[Material for this task Boundary: Start]

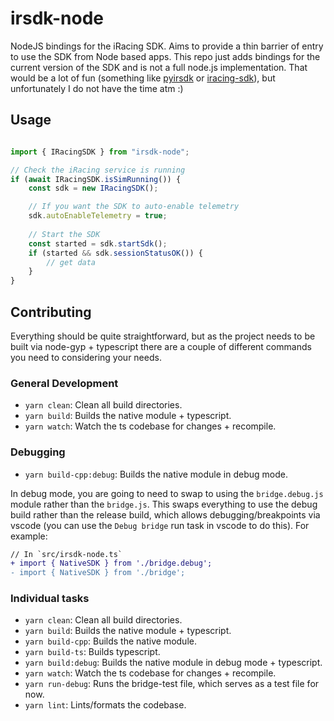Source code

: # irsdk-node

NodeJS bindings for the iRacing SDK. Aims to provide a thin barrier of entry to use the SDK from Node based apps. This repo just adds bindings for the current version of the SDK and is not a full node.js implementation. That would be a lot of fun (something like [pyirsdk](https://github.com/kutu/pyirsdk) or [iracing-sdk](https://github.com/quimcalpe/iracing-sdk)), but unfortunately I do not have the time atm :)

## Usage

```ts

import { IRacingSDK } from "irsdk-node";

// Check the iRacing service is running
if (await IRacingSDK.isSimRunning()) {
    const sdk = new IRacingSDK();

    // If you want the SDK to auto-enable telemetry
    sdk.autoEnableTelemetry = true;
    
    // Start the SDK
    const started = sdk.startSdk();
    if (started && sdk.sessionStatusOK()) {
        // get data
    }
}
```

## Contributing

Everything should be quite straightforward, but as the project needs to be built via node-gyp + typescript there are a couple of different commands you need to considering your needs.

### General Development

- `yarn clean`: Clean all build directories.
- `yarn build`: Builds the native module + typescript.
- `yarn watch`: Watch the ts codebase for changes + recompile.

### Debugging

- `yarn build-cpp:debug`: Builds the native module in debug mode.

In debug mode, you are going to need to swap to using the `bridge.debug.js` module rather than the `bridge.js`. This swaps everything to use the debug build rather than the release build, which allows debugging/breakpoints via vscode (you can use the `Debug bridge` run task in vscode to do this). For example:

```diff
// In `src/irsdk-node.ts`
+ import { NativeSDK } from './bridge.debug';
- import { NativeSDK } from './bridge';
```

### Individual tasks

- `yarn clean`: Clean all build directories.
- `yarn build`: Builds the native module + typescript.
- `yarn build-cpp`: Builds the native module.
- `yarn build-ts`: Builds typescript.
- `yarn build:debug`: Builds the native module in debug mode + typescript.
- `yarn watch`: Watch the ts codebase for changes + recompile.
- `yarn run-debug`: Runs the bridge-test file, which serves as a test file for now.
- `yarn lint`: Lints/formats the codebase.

[Material for this task Boundary: End]

Of the lines above, copy each one that contains the word "import".

import { IRacingSDK } from "irsdk-node";
+ import { NativeSDK } from './bridge.debug';
- import { NativeSDK } from './bridge';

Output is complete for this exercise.